[[ RECORDS FOR THIS EXERCISE, beginning ]]
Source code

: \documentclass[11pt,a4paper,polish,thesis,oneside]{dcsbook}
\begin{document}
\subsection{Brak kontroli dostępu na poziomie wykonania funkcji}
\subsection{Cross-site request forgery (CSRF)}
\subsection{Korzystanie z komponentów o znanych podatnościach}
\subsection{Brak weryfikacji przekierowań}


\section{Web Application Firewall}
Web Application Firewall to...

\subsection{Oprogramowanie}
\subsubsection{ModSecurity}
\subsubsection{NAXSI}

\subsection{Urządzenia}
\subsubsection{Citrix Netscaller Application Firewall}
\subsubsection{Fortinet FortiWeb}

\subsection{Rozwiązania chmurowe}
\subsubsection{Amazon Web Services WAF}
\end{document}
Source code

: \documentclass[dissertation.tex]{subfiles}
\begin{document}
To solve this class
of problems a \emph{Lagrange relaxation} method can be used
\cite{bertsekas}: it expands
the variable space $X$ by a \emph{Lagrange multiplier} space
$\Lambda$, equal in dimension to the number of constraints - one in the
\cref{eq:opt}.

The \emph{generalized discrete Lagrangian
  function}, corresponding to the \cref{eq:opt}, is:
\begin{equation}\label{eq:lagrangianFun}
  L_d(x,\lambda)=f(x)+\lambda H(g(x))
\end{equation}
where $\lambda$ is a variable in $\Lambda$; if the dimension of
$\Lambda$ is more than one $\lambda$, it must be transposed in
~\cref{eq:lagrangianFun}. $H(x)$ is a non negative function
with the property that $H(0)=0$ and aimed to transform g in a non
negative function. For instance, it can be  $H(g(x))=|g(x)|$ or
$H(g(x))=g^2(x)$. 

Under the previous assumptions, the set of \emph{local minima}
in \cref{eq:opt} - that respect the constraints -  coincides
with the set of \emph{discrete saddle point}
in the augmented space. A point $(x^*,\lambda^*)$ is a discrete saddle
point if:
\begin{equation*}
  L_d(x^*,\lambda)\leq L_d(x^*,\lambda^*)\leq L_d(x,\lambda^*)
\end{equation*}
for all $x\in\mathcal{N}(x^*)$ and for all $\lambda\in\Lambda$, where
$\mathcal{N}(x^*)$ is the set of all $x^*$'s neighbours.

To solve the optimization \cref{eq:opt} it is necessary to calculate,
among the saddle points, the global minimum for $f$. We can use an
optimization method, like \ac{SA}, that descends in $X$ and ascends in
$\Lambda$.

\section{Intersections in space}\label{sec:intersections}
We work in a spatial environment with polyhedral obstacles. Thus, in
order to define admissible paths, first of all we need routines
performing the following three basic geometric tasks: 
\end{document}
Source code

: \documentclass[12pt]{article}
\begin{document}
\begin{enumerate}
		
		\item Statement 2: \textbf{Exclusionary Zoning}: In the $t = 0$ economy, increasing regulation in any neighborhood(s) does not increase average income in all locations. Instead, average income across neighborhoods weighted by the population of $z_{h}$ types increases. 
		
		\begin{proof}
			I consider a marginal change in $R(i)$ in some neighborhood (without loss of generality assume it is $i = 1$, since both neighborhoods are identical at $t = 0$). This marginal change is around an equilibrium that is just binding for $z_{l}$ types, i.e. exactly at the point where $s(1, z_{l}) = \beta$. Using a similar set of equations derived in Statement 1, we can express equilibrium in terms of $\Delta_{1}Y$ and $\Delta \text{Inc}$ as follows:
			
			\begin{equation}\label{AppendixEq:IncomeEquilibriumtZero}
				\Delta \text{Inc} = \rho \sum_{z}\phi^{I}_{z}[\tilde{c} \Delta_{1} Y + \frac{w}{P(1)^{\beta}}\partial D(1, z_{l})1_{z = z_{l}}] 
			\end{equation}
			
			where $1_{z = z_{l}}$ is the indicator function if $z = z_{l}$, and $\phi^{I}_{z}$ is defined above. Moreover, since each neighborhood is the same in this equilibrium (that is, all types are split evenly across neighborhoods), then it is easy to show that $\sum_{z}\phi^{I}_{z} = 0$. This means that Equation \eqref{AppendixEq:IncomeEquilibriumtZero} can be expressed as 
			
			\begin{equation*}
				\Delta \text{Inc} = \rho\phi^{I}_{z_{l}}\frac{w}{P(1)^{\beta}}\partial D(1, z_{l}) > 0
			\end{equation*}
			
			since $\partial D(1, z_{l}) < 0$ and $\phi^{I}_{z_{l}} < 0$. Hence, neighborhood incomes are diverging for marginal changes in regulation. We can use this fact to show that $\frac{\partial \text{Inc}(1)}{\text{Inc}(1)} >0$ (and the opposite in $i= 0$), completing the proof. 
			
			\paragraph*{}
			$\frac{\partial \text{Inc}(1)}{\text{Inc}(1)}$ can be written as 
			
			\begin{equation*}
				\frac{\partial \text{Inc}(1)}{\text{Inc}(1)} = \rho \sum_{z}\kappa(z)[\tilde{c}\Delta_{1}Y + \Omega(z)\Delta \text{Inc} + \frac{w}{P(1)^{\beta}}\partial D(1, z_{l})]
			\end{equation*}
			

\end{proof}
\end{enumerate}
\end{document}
[[ RECORDS FOR THIS EXERCISE, end ]]
[[ RECORDS FOR THIS EXERCISE, beginning ]]
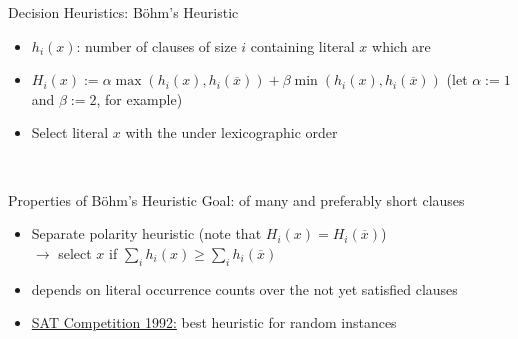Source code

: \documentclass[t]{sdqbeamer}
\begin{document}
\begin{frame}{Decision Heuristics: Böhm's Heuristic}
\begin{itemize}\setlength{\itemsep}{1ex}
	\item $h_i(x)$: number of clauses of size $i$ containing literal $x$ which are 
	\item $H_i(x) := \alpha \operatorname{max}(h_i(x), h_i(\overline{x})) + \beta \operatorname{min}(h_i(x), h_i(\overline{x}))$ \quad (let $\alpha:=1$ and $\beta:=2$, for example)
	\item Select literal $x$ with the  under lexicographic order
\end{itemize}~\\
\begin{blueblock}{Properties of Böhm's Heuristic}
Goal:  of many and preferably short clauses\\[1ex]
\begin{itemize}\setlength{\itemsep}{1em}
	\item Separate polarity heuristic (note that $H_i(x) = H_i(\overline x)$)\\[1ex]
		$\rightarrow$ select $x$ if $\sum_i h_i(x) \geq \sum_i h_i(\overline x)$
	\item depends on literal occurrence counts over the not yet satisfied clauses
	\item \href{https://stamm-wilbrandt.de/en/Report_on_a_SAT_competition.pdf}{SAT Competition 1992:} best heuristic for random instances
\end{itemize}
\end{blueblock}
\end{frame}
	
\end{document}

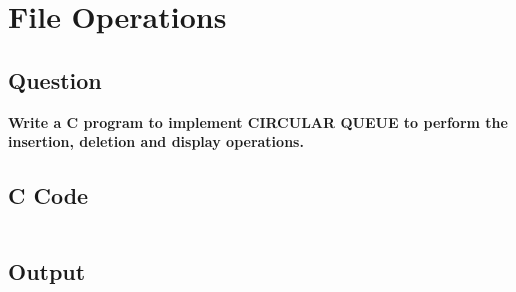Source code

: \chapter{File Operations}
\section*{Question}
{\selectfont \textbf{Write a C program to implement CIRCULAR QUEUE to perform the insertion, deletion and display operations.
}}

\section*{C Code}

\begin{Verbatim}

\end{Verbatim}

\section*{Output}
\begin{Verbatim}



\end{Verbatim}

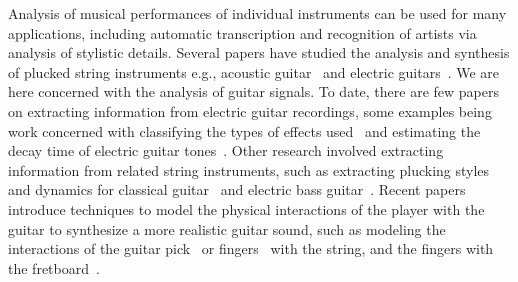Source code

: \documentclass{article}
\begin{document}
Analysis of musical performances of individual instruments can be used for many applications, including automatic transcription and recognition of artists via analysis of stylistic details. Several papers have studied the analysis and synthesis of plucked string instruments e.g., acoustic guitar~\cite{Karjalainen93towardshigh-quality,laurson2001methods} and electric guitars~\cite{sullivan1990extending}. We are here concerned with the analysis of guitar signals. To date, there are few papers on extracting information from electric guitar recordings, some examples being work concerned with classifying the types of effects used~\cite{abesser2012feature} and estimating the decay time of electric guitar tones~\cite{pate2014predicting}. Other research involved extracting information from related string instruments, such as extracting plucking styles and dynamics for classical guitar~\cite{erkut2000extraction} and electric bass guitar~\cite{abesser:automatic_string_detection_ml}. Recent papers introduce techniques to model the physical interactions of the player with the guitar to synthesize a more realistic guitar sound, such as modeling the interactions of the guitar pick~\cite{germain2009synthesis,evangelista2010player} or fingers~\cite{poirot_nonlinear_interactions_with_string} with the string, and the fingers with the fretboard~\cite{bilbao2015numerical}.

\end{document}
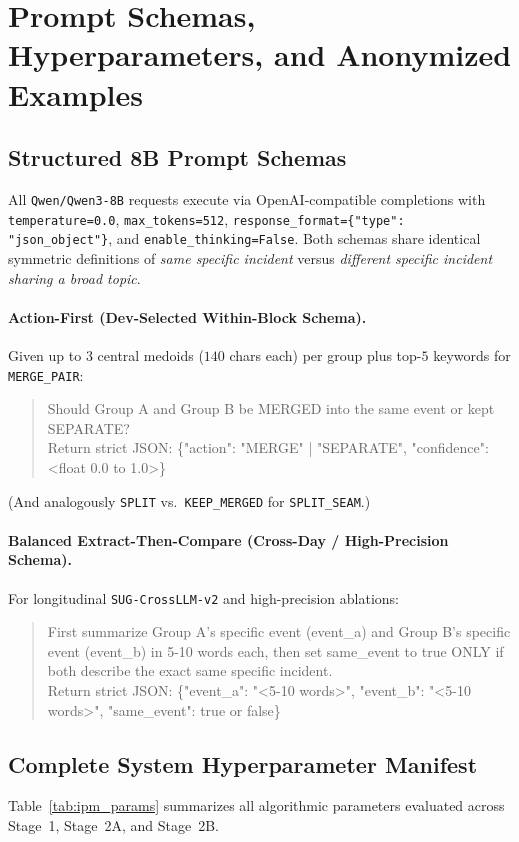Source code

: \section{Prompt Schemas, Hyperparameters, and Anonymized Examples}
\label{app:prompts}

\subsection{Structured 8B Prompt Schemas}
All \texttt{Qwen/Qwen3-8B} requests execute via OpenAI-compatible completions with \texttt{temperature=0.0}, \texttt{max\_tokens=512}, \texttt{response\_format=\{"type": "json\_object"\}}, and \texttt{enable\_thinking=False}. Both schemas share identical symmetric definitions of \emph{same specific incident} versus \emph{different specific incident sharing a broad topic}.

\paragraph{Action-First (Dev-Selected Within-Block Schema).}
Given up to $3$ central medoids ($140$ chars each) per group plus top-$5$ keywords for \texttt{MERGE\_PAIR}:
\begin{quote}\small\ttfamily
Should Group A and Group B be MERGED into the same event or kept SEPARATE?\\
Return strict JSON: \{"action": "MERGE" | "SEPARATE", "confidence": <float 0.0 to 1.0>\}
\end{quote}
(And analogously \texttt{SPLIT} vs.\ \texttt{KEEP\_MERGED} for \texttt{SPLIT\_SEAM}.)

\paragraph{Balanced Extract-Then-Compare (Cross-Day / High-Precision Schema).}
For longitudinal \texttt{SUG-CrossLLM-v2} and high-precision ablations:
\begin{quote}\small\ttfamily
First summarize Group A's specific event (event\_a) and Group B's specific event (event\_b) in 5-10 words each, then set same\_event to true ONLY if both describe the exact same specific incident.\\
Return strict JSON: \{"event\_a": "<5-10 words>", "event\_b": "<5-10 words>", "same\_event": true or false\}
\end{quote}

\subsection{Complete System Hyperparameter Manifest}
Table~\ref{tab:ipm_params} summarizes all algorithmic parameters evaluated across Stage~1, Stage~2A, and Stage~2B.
[[ RECORDS FOR THIS EXERCISE, end ]]
- [PROBLEM TO SOLVE]: Within the listing above, give again exactly every line from the line with "where $\lambda$ is" through the line with "with the property", both included, and no other line.

- [YOUR SOLUTION]:
where $\lambda$ is a variable in $\Lambda$; if the dimension of
$\Lambda$ is more than one $\lambda$, it must be transposed in
~\cref{eq:lagrangianFun}. $H(x)$ is a non negative function
with the property that $H(0)=0$ and aimed to transform g in a non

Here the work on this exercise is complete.